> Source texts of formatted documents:
--- START ---

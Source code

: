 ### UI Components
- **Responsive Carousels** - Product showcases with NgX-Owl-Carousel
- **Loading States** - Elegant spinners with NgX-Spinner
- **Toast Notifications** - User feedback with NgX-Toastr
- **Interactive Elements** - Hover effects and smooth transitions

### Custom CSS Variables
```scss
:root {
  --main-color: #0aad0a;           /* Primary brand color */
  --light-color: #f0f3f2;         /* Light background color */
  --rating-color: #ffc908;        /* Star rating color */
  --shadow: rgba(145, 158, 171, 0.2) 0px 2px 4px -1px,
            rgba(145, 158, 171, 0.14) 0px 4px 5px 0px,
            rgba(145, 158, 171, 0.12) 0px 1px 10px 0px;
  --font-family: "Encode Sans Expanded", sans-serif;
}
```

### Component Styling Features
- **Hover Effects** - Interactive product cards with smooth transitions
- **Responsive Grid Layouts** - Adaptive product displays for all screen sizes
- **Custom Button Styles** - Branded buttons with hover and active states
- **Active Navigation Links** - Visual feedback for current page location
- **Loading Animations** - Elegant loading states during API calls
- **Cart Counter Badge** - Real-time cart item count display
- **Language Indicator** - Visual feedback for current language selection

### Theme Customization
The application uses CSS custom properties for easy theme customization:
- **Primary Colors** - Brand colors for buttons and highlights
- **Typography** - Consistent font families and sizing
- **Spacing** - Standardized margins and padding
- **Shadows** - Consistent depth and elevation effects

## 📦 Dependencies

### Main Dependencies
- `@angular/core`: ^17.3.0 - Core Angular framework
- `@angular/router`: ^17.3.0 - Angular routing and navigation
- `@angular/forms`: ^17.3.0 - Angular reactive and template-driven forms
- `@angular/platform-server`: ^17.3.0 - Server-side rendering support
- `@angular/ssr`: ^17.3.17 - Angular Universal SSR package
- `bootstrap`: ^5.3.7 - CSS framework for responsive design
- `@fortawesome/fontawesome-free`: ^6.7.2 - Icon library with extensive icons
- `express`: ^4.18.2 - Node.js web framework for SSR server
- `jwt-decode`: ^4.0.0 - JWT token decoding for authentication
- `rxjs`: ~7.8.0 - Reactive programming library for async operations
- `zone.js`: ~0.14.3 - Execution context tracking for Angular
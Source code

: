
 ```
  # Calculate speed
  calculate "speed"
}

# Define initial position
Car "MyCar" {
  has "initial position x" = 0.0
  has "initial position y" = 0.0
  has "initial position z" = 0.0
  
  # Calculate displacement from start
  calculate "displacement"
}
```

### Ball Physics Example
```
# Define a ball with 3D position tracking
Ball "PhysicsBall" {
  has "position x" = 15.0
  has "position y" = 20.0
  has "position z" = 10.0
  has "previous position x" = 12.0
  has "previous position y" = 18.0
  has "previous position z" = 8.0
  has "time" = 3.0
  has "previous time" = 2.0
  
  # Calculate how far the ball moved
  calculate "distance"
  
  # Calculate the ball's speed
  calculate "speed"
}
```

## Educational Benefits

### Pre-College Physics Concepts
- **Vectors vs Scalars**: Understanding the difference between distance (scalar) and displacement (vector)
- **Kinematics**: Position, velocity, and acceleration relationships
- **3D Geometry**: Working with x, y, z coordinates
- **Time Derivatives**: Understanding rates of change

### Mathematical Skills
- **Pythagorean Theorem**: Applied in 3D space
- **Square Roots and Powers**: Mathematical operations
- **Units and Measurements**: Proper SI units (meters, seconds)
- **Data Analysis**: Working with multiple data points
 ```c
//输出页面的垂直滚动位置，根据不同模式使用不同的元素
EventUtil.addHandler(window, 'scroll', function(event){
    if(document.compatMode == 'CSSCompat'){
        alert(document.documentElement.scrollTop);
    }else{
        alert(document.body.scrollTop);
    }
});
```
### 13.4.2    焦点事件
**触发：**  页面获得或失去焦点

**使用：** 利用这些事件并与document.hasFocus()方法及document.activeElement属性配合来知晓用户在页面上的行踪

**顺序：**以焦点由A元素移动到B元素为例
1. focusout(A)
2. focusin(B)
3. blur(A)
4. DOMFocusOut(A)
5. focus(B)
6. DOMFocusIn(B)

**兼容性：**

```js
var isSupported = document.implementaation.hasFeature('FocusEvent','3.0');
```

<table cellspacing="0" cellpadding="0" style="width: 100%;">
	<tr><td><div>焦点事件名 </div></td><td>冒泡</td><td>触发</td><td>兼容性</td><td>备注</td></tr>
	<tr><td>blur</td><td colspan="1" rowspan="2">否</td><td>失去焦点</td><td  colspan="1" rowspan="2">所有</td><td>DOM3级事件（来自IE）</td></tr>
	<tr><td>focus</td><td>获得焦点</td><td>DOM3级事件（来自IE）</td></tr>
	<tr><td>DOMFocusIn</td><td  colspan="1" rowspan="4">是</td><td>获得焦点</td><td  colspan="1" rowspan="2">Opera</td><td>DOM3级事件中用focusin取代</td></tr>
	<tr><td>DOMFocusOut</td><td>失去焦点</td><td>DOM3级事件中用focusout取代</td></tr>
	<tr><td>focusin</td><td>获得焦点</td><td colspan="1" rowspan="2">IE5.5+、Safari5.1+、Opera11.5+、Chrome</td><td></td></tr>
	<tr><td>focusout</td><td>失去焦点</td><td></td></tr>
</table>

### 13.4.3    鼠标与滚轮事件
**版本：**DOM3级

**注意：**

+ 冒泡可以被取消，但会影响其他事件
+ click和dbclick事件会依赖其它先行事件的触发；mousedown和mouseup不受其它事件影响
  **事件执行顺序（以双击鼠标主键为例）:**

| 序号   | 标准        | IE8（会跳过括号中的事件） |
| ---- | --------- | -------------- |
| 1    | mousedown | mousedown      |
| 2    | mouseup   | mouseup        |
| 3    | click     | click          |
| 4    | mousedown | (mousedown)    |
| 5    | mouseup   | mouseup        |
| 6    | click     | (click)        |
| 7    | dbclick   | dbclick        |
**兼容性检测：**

--- END ---

> What is required: Which lines above hold the word "blur"? Copy each of them.

> Written answer:
3. blur(A)
	<tr><td>blur</td><td colspan="1" rowspan="2">否</td><td>失去焦点</td><td  colspan="1" rowspan="2">所有</td><td>DOM3级事件（来自IE）</td></tr>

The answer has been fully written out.